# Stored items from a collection
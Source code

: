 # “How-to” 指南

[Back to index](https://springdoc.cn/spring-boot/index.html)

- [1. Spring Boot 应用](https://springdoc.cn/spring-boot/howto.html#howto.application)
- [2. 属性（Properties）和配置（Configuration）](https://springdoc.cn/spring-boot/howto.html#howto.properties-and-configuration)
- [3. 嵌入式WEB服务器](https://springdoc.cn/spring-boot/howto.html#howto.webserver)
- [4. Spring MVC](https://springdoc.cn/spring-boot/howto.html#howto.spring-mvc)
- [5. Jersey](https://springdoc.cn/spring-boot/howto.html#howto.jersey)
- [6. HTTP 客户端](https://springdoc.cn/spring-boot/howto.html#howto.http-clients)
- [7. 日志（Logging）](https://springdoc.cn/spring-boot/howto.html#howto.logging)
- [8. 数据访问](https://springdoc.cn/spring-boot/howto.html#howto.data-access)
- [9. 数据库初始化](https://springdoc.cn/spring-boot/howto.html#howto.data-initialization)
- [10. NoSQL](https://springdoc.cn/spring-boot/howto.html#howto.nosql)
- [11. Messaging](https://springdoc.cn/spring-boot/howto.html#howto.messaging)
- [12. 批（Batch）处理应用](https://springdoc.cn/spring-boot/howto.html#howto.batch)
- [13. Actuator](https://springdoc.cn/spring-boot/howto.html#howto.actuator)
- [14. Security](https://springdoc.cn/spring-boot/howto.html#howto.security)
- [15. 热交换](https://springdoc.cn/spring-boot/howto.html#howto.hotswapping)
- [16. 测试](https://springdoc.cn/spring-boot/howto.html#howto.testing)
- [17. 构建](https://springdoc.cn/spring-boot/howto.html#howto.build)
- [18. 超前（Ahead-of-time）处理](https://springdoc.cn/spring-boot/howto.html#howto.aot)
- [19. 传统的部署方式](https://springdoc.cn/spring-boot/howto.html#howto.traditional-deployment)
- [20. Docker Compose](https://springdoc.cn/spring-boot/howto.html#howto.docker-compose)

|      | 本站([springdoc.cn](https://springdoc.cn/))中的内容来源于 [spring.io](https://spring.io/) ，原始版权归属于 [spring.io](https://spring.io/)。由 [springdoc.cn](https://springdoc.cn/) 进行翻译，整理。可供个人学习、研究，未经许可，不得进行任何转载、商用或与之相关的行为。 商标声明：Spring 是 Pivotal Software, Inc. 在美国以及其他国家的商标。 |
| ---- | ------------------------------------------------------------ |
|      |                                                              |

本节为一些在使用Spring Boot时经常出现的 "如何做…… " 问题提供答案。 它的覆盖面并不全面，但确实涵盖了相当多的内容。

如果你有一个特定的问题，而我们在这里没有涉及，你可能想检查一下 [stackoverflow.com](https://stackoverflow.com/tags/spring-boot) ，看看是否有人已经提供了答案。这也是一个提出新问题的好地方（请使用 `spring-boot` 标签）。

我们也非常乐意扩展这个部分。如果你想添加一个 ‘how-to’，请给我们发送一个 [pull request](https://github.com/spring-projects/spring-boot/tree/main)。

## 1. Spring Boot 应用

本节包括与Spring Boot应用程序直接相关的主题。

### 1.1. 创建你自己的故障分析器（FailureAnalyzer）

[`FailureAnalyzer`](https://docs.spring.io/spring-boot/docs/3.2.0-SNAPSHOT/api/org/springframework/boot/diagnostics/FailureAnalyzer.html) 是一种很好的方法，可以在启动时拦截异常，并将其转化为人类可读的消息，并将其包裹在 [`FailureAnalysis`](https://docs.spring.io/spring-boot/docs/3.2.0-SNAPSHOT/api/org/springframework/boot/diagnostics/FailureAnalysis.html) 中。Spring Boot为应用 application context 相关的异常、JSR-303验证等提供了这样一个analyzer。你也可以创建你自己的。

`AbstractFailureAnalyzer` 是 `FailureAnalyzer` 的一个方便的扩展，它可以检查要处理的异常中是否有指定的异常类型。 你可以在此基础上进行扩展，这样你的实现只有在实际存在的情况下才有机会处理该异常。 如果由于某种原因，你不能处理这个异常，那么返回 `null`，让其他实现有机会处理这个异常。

# Task to complete
Would you please copy the lines above, from the one holding "Inc. 在美国以及其他国家的商标。 |" through the last, and nothing else?

# Written answer
|      | 本站([springdoc.cn](https://springdoc.cn/))中的内容来源于 [spring.io](https://spring.io/) ，原始版权归属于 [spring.io](https://spring.io/)。由 [springdoc.cn](https://springdoc.cn/) 进行翻译，整理。可供个人学习、研究，未经许可，不得进行任何转载、商用或与之相关的行为。 商标声明：Spring 是 Pivotal Software, Inc. 在美国以及其他国家的商标。 |
| ---- | ------------------------------------------------------------ |
|      |                                                              |

本节为一些在使用Spring Boot时经常出现的 "如何做…… " 问题提供答案。 它的覆盖面并不全面，但确实涵盖了相当多的内容。

如果你有一个特定的问题，而我们在这里没有涉及，你可能想检查一下 [stackoverflow.com](https://stackoverflow.com/tags/spring-boot) ，看看是否有人已经提供了答案。这也是一个提出新问题的好地方（请使用 `spring-boot` 标签）。

我们也非常乐意扩展这个部分。如果你想添加一个 ‘how-to’，请给我们发送一个 [pull request](https://github.com/spring-projects/spring-boot/tree/main)。

## 1. Spring Boot 应用

本节包括与Spring Boot应用程序直接相关的主题。

### 1.1. 创建你自己的故障分析器（FailureAnalyzer）

[`FailureAnalyzer`](https://docs.spring.io/spring-boot/docs/3.2.0-SNAPSHOT/api/org/springframework/boot/diagnostics/FailureAnalyzer.html) 是一种很好的方法，可以在启动时拦截异常，并将其转化为人类可读的消息，并将其包裹在 [`FailureAnalysis`](https://docs.spring.io/spring-boot/docs/3.2.0-SNAPSHOT/api/org/springframework/boot/diagnostics/FailureAnalysis.html) 中。Spring Boot为应用 application context 相关的异常、JSR-303验证等提供了这样一个analyzer。你也可以创建你自己的。

`AbstractFailureAnalyzer` 是 `FailureAnalyzer` 的一个方便的扩展，它可以检查要处理的异常中是否有指定的异常类型。 你可以在此基础上进行扩展，这样你的实现只有在实际存在的情况下才有机会处理该异常。 如果由于某种原因，你不能处理这个异常，那么返回 `null`，让其他实现有机会处理这个异常。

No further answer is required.